Source texts of formatted documents:
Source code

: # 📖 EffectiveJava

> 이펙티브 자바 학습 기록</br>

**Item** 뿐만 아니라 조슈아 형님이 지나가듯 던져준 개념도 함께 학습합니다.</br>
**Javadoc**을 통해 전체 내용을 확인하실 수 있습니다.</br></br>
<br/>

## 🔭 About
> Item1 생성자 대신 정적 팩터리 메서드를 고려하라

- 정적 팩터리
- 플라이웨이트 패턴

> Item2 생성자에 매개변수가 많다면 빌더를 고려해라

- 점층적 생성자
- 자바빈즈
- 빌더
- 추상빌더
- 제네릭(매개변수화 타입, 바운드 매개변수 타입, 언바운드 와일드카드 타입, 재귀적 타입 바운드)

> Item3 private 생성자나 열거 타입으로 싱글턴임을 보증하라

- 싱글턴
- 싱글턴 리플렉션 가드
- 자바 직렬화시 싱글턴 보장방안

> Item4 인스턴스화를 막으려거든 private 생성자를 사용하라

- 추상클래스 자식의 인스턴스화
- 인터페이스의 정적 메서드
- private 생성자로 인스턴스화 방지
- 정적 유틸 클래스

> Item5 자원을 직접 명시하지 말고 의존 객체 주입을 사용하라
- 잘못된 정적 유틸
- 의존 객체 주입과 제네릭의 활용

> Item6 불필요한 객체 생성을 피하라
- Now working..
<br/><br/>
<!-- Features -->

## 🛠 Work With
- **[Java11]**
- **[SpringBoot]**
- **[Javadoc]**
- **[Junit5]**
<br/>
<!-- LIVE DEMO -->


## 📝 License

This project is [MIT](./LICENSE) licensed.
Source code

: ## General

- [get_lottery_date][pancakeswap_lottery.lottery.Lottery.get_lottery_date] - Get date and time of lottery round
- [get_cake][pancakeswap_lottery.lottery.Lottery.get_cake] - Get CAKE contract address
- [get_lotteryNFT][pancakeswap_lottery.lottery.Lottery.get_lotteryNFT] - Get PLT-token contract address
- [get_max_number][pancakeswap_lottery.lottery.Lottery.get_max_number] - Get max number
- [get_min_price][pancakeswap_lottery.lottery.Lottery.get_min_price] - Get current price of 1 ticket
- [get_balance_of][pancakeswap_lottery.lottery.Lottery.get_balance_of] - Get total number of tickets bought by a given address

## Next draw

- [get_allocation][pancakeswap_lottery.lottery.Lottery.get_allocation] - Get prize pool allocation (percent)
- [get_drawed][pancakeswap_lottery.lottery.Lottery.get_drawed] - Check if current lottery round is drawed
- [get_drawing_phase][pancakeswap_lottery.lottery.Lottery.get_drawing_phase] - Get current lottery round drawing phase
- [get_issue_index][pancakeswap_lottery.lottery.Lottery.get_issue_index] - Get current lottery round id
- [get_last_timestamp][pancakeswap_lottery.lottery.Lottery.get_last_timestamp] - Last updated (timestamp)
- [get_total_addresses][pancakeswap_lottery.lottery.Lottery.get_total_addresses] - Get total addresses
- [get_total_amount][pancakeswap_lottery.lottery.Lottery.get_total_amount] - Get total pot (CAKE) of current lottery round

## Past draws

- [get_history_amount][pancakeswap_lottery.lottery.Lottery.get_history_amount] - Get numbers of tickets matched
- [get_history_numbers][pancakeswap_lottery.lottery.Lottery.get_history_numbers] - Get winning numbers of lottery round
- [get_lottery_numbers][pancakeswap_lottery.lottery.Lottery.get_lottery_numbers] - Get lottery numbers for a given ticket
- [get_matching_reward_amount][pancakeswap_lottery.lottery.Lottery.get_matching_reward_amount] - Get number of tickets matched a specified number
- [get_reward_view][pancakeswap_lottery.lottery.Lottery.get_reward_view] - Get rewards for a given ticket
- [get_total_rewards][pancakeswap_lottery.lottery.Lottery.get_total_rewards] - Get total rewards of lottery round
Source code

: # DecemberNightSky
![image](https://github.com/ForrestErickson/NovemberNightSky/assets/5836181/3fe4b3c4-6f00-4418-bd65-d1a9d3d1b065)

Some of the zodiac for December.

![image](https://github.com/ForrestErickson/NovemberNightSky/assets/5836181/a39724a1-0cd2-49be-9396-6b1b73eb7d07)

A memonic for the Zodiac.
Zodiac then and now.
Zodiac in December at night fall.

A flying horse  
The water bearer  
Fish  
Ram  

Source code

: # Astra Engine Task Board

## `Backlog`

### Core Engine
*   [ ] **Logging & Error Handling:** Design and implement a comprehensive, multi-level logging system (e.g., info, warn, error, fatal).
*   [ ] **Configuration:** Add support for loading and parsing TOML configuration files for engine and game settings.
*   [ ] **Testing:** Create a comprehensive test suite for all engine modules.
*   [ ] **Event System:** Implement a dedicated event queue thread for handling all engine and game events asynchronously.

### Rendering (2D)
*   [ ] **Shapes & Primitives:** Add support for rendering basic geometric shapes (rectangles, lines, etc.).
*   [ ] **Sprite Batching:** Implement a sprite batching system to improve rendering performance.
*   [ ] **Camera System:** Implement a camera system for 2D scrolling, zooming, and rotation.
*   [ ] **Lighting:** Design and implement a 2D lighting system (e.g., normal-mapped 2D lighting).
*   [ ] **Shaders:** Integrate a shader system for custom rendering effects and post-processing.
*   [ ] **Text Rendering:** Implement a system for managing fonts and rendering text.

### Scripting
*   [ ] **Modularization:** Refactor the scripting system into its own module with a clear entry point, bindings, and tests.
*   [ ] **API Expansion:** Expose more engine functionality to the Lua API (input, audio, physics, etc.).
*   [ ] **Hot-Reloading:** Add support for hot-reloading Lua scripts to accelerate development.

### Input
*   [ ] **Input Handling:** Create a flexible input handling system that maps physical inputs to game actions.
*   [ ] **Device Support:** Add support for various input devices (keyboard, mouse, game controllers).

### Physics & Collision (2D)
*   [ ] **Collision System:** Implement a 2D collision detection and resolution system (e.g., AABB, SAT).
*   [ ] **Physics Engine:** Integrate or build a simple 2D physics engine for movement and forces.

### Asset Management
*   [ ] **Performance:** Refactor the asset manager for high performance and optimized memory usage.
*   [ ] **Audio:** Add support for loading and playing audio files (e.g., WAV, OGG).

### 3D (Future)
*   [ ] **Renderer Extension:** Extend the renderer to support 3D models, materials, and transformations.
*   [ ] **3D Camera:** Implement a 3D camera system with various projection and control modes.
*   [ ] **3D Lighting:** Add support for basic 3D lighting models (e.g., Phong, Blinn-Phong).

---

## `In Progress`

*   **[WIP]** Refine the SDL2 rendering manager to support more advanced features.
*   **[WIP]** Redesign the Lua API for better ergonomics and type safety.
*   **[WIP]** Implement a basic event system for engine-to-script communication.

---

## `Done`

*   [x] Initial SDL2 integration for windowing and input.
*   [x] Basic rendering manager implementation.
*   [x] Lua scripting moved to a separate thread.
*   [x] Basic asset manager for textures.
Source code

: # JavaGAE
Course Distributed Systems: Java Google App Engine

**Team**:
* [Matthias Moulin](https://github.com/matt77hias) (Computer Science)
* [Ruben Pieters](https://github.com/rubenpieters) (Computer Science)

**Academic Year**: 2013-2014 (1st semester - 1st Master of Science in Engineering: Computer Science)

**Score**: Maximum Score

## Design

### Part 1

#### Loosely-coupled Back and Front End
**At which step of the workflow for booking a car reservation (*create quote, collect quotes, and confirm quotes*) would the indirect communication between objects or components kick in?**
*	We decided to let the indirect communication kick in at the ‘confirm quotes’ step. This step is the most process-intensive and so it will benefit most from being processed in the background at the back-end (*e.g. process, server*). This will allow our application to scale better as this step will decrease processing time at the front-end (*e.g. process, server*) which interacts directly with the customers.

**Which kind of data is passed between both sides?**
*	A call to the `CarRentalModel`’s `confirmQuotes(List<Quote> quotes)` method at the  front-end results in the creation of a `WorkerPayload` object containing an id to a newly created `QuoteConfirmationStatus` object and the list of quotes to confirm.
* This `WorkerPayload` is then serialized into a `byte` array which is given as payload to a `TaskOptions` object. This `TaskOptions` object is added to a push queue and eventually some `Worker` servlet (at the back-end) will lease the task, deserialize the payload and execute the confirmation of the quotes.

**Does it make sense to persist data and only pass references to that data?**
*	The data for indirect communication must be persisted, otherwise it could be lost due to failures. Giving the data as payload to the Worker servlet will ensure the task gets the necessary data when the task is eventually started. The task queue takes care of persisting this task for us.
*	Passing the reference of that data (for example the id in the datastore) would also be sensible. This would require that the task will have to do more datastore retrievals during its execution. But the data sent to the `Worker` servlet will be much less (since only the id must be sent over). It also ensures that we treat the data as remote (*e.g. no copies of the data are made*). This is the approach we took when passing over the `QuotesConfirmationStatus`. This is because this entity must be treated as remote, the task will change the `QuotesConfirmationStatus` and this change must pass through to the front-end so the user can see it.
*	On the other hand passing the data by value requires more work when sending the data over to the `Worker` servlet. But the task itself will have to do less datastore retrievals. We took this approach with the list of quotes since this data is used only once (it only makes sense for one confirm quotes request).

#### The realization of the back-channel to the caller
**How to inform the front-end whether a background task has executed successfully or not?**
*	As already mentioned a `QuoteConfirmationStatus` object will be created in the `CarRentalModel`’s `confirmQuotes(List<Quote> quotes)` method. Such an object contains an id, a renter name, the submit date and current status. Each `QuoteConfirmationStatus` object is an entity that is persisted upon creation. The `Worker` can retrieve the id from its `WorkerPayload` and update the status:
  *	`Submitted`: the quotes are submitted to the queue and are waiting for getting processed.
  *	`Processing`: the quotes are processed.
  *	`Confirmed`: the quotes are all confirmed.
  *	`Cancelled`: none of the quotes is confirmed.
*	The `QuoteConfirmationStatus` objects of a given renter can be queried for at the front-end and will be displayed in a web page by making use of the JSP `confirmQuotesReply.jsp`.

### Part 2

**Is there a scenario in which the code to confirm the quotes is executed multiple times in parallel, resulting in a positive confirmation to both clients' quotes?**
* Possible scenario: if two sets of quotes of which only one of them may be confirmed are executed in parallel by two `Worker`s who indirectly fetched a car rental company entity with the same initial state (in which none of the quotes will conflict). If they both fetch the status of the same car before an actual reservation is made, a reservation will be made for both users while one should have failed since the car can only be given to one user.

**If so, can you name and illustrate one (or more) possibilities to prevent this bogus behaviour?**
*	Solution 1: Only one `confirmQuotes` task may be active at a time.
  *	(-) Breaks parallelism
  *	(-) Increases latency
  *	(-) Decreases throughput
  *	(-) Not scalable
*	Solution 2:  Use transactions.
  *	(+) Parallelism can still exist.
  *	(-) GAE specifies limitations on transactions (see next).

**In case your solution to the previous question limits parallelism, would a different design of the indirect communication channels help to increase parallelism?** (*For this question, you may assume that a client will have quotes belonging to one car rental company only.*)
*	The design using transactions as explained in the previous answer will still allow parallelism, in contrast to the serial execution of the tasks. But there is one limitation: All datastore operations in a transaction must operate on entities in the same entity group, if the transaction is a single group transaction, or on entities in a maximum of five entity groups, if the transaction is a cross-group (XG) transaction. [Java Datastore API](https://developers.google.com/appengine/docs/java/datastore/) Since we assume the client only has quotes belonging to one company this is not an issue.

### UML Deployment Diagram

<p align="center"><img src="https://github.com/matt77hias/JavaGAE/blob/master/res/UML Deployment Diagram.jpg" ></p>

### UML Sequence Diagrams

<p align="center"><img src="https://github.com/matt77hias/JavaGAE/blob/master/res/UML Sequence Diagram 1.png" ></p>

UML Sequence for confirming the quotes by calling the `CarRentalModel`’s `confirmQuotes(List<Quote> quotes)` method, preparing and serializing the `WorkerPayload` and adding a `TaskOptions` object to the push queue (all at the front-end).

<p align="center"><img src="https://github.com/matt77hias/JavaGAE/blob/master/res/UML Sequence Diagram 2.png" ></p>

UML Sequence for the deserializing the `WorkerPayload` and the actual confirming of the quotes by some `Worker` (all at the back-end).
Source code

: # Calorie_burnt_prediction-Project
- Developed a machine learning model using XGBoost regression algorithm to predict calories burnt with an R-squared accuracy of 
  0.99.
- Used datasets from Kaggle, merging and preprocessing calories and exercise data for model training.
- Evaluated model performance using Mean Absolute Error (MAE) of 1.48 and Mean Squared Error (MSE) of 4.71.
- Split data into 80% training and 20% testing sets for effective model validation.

**WHAT TO WORK ON:**
Search the records above for the word "files" and give the number of lines where it occurs, nothing else.

**EXERCISE RESULT:**
2